March 2010


Procrastination – from the Latin “cras,” meaning “tomorrow,” and the prefix “pro,” meaning to put forth. Literally meaning to put something forward to tomorrow. (cited from the dictionary of me being bored in Latin class)

Yesterday, I graded 17 papers. Tonight, I will have graded 17 papers. Somehow that equals me being sick of the (poorly) written word.

Today, a guy in my Latin class (a classicist, and therefore an English/history major hybrid, with a bit more pretention added in) saw my stack of said yet-to-be-graded papers and remarked that he couldn’t wait to be a teacher, so he could have “that sense of authority.”

Chuckle.

I replied with the notion that the more time one spends grading, the less one feels authoritative, and instead mentally abraded.

He then said that I must really “bring the smack down” to seem more authoritative (and perhaps badass?) in my classroom, because I’m normally so nice (and blonde? in the sense of hair-color, not intelligence) and not angry-professor like. At that point the conversation shifted, but I smiled to myself knowing that classroom authority is a complex animal, and that at the end of the day, knowledge is authority.

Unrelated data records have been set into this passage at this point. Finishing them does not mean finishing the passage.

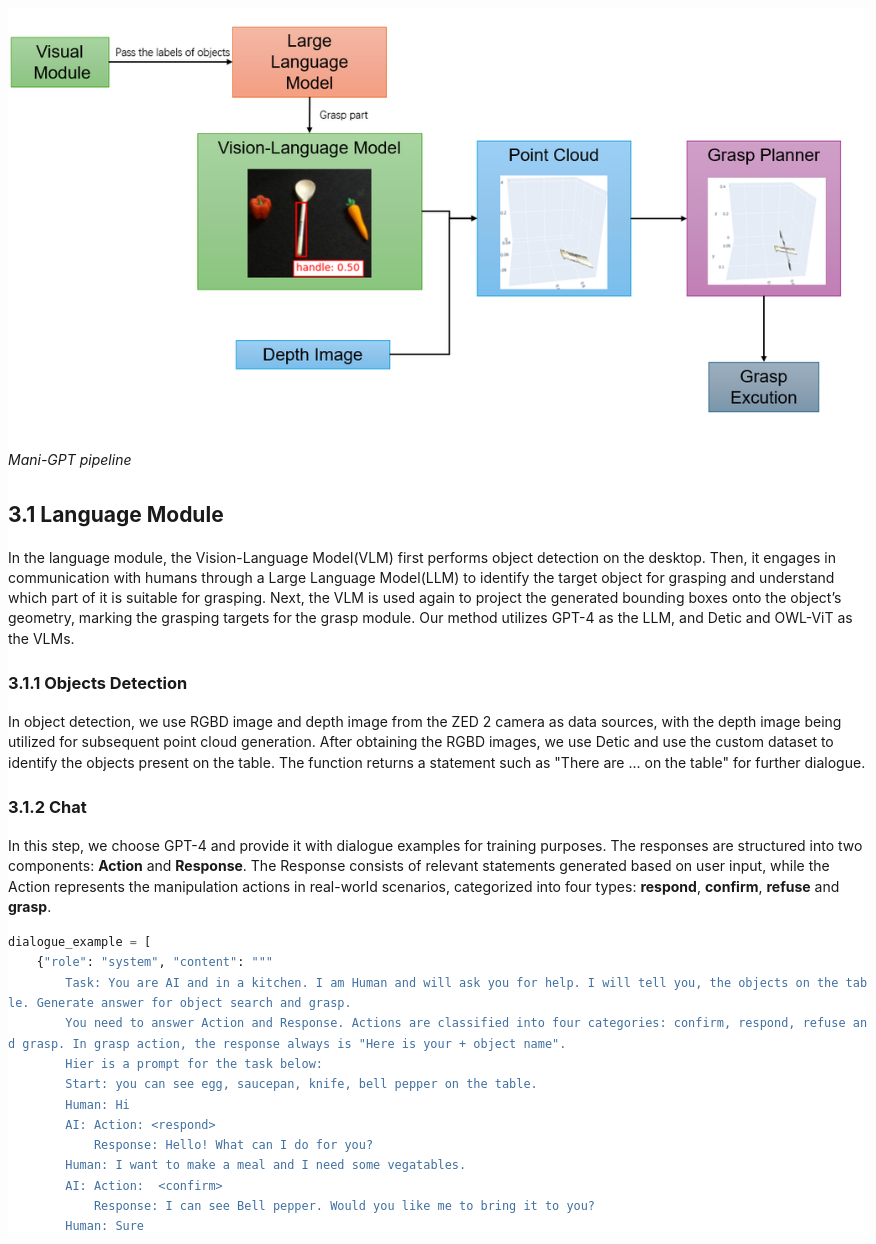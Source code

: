 ![Desktop View](/assets/img/pipline.png)
_Mani-GPT pipeline_ 

## 3.1 Language Module

In the language module, the Vision-Language Model(VLM) first performs object detection on the desktop. Then, it engages in communication with humans through a Large Language Model(LLM) to identify the target object for grasping and understand which part of it is suitable for grasping. Next, the VLM is used again to project the generated bounding boxes onto the object’s geometry, marking the grasping targets for the grasp module. Our method utilizes GPT-4 as the LLM, and Detic and OWL-ViT as the VLMs.

### 3.1.1 Objects Detection 
In object detection, we use RGBD image and depth image from the ZED 2 camera as data sources, with the depth image being utilized for subsequent point cloud generation. After obtaining the RGBD images, we use Detic and use the custom dataset to identify the objects present on the table. The function returns a statement such as "There are ... on the table" for further dialogue.

### 3.1.2 Chat
In this step, we choose GPT-4 and provide it with dialogue examples for training purposes. The responses are structured into two components: **Action** and **Response**. The Response consists of relevant statements generated based on user input, while the Action represents the manipulation actions in real-world scenarios, categorized into four types: **respond**, **confirm**, **refuse** and **grasp**.

```python
dialogue_example = [
    {"role": "system", "content": """
        Task: You are AI and in a kitchen. I am Human and will ask you for help. I will tell you, the objects on the table. Generate answer for object search and grasp. 
        You need to answer Action and Response. Actions are classified into four categories: confirm, respond, refuse and grasp. In grasp action, the response always is "Here is your + object name".
        Hier is a prompt for the task below:
        Start: you can see egg, saucepan, knife, bell pepper on the table.
        Human: Hi
        AI: Action: <respond>
            Response: Hello! What can I do for you?
        Human: I want to make a meal and I need some vegatables.
        AI: Action:  <confirm>
            Response: I can see Bell pepper. Would you like me to bring it to you?
        Human: Sure
```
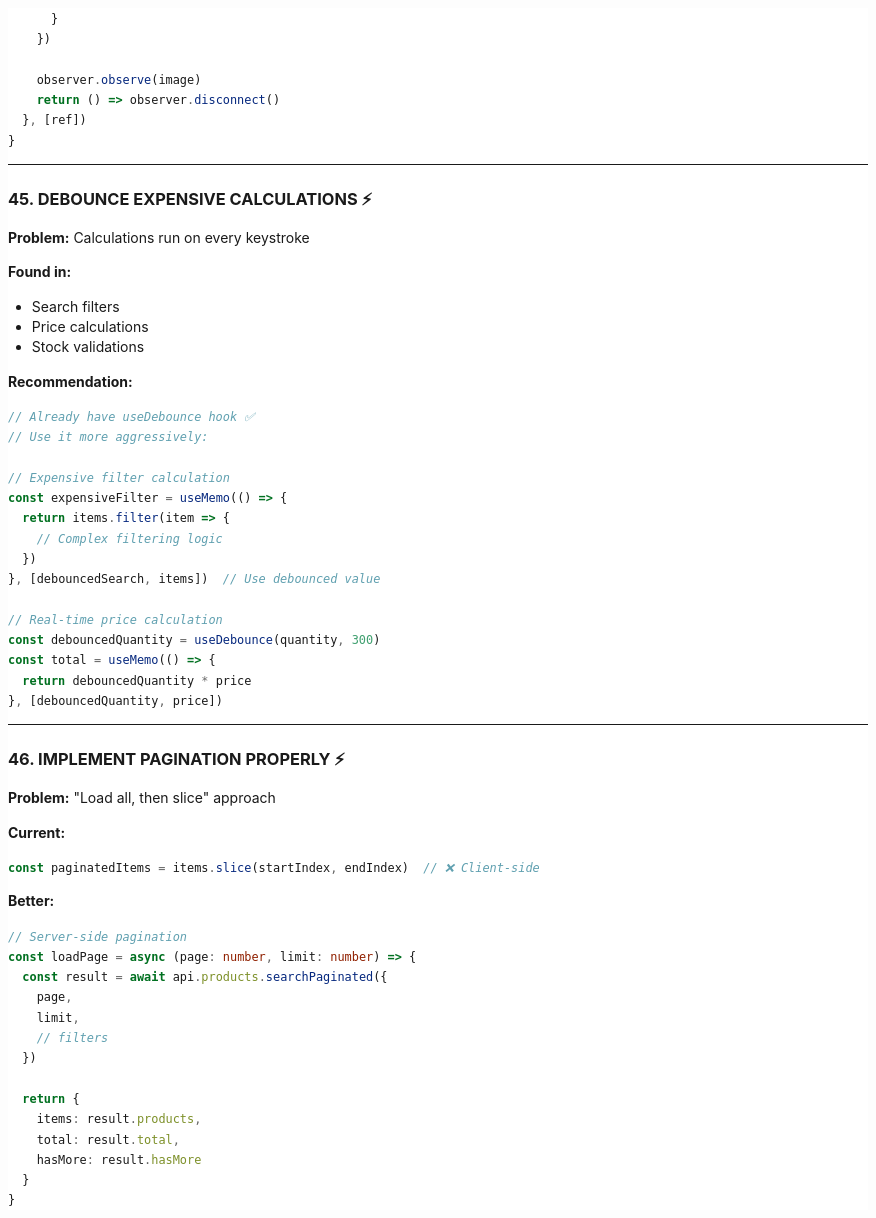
 ```typescript
      }
    })
    
    observer.observe(image)
    return () => observer.disconnect()
  }, [ref])
}
```

---

### 45. **DEBOUNCE EXPENSIVE CALCULATIONS** ⚡

**Problem:** Calculations run on every keystroke

**Found in:**
- Search filters
- Price calculations
- Stock validations

**Recommendation:**
```typescript
// Already have useDebounce hook ✅
// Use it more aggressively:

// Expensive filter calculation
const expensiveFilter = useMemo(() => {
  return items.filter(item => {
    // Complex filtering logic
  })
}, [debouncedSearch, items])  // Use debounced value

// Real-time price calculation
const debouncedQuantity = useDebounce(quantity, 300)
const total = useMemo(() => {
  return debouncedQuantity * price
}, [debouncedQuantity, price])
```

---

### 46. **IMPLEMENT PAGINATION PROPERLY** ⚡

**Problem:** "Load all, then slice" approach

**Current:**
```typescript
const paginatedItems = items.slice(startIndex, endIndex)  // ❌ Client-side
```

**Better:**
```typescript
// Server-side pagination
const loadPage = async (page: number, limit: number) => {
  const result = await api.products.searchPaginated({
    page,
    limit,
    // filters
  })
  
  return {
    items: result.products,
    total: result.total,
    hasMore: result.hasMore
  }
}
```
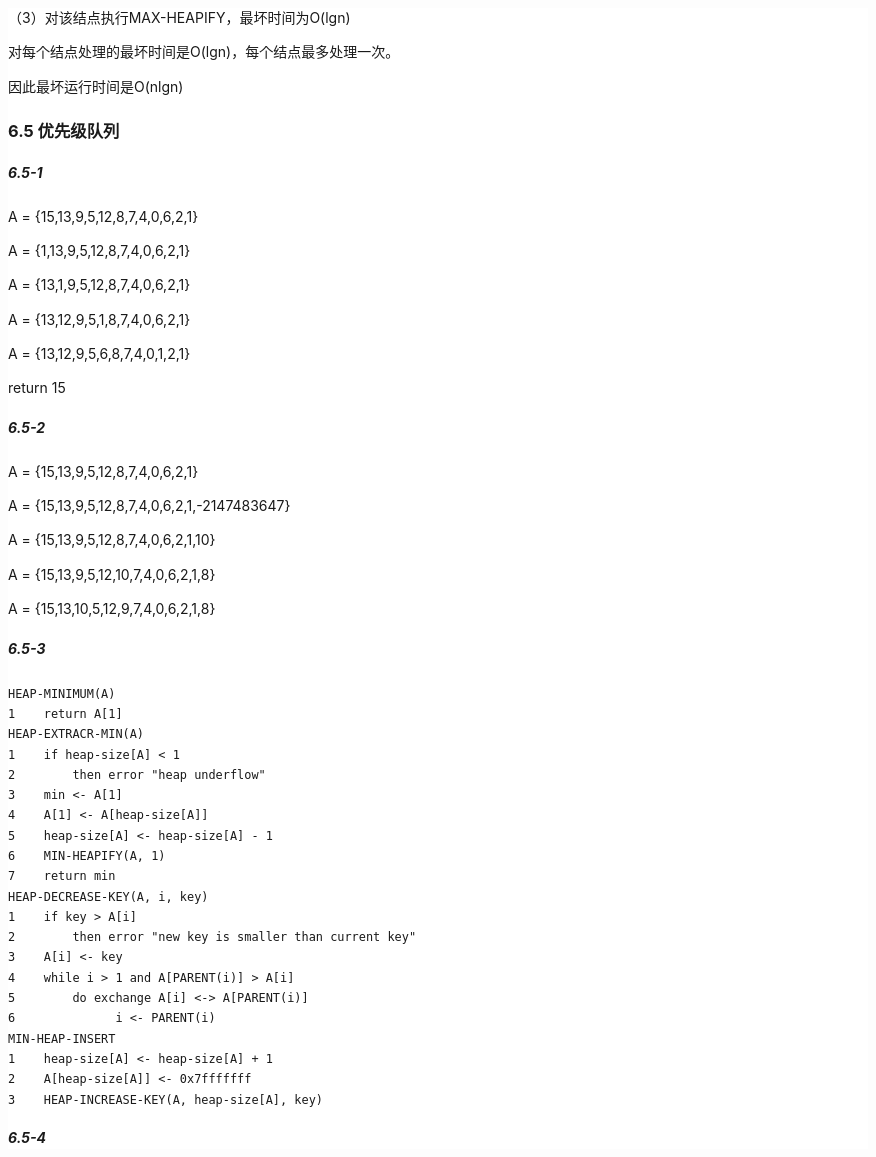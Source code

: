 （3）对该结点执行MAX-HEAPIFY，最坏时间为O(lgn)

对每个结点处理的最坏时间是O(lgn)，每个结点最多处理一次。

因此最坏运行时间是O(nlgn)

### 6.5 优先级队列

##### 6.5-1

A = {15,13,9,5,12,8,7,4,0,6,2,1}

A = {1,13,9,5,12,8,7,4,0,6,2,1}

A = {13,1,9,5,12,8,7,4,0,6,2,1}

A = {13,12,9,5,1,8,7,4,0,6,2,1}

A = {13,12,9,5,6,8,7,4,0,1,2,1}

return 15

##### 6.5-2

A = {15,13,9,5,12,8,7,4,0,6,2,1}

A = {15,13,9,5,12,8,7,4,0,6,2,1,-2147483647}

A = {15,13,9,5,12,8,7,4,0,6,2,1,10}

A = {15,13,9,5,12,10,7,4,0,6,2,1,8}

A = {15,13,10,5,12,9,7,4,0,6,2,1,8}

##### 6.5-3

```
HEAP-MINIMUM(A)
1    return A[1]
HEAP-EXTRACR-MIN(A)
1    if heap-size[A] < 1
2        then error "heap underflow"
3    min <- A[1]
4    A[1] <- A[heap-size[A]]
5    heap-size[A] <- heap-size[A] - 1
6    MIN-HEAPIFY(A, 1)
7    return min
HEAP-DECREASE-KEY(A, i, key)
1    if key > A[i]
2        then error "new key is smaller than current key"
3    A[i] <- key
4    while i > 1 and A[PARENT(i)] > A[i]
5        do exchange A[i] <-> A[PARENT(i)]
6              i <- PARENT(i)
MIN-HEAP-INSERT
1    heap-size[A] <- heap-size[A] + 1
2    A[heap-size[A]] <- 0x7fffffff
3    HEAP-INCREASE-KEY(A, heap-size[A], key)
```
##### 6.5-4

It’s a thrill really, sitting in a classroom, as either teacher or student, realizing that you actually know something about what’s being talked about, and maybe knowing more than is even being discussed. When a professor mentions some specific moment in a text not being read in the class and you actually know what they mean, it feels like all that learning is starting to pay off (well, not literally – wouldn’t that be nice if it did).

As a slightly-weathered grad student I say that you should not feel pretentious or rude for giving evidence of your knowledge, or showing that you truly know something – such moments are much less common than the ones that make you feel like an undergrad wearing pajamas to a black-tie affair. Don’t be the know-it-all (there’s one in every class, you know who you are) but if you really do know a little, I say own it. Maybe you’ll get a little authority out of it, or at least some respect.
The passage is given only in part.